▶ **Records shown**
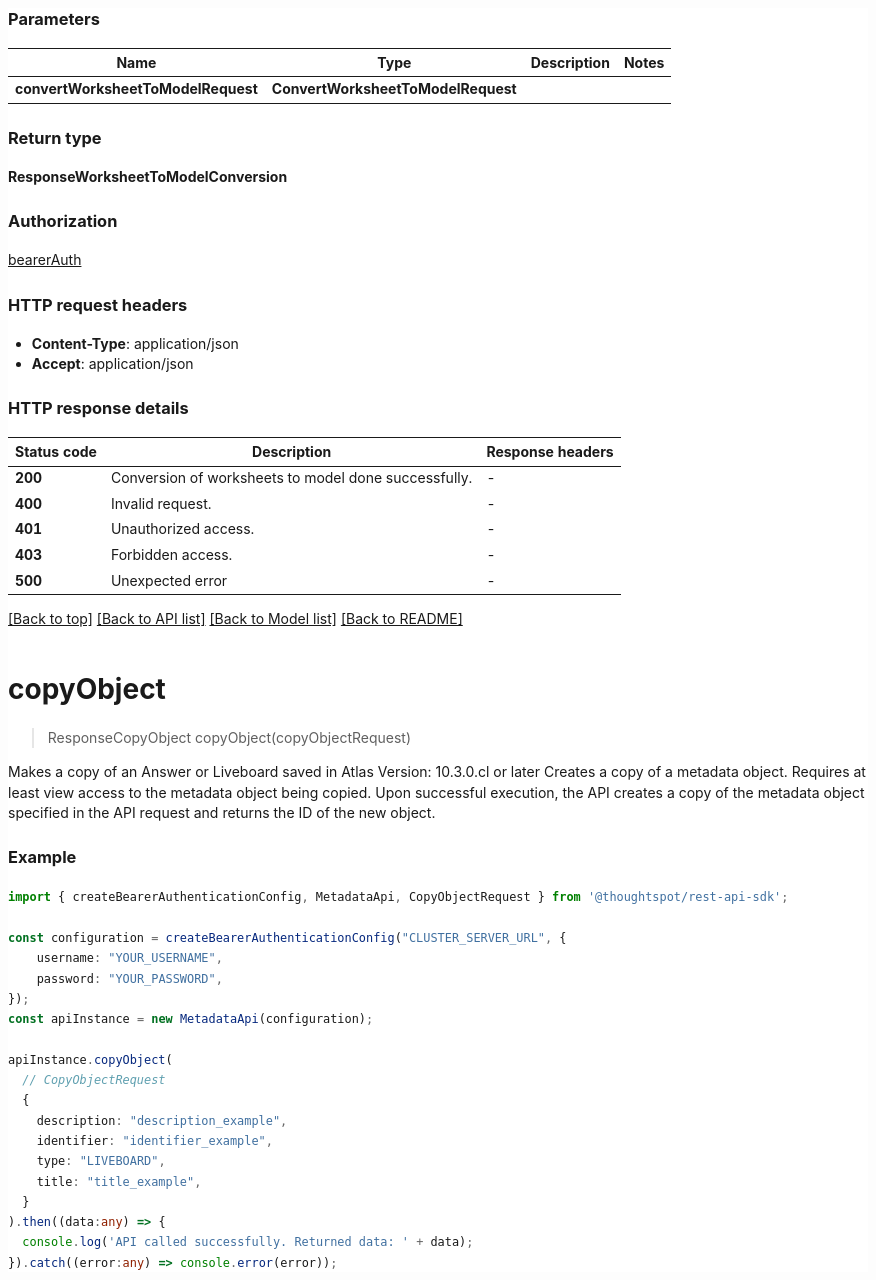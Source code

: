 
### Parameters

Name | Type | Description  | Notes
------------- | ------------- | ------------- | -------------
 **convertWorksheetToModelRequest** | **ConvertWorksheetToModelRequest**|  |


### Return type

**ResponseWorksheetToModelConversion**

### Authorization

[bearerAuth](README.md#bearerAuth)

### HTTP request headers

 - **Content-Type**: application/json
 - **Accept**: application/json


### HTTP response details
| Status code | Description | Response headers |
|-------------|-------------|------------------|
**200** | Conversion of worksheets to model done successfully. |  -  |
**400** | Invalid request. |  -  |
**401** | Unauthorized access. |  -  |
**403** | Forbidden access. |  -  |
**500** | Unexpected error |  -  |

[[Back to top]](#) [[Back to API list]](README.md#documentation-for-api-endpoints) [[Back to Model list]](README.md#documentation-for-models) [[Back to README]](README.md)

# **copyObject**
> ResponseCopyObject copyObject(copyObjectRequest)

 Makes a copy of an Answer or Liveboard saved in Atlas    Version: 10.3.0.cl or later   Creates a copy of a metadata object.  Requires at least view access to the metadata object being copied.  Upon successful execution, the API creates a copy of the metadata object specified in the API request and returns the ID of the new object.      

### Example


```typescript
import { createBearerAuthenticationConfig, MetadataApi, CopyObjectRequest } from '@thoughtspot/rest-api-sdk';

const configuration = createBearerAuthenticationConfig("CLUSTER_SERVER_URL", {
    username: "YOUR_USERNAME",
    password: "YOUR_PASSWORD",
});
const apiInstance = new MetadataApi(configuration);

apiInstance.copyObject(
  // CopyObjectRequest
  {
    description: "description_example",
    identifier: "identifier_example",
    type: "LIVEBOARD",
    title: "title_example",
  } 
).then((data:any) => {
  console.log('API called successfully. Returned data: ' + data);
}).catch((error:any) => console.error(error));
```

▶ **Exercise requirements**
Go through the data above and copy each line that holds the word "error".

▶ **Solution for this problem**
**500** | Unexpected error |  -  |
}).catch((error:any) => console.error(error));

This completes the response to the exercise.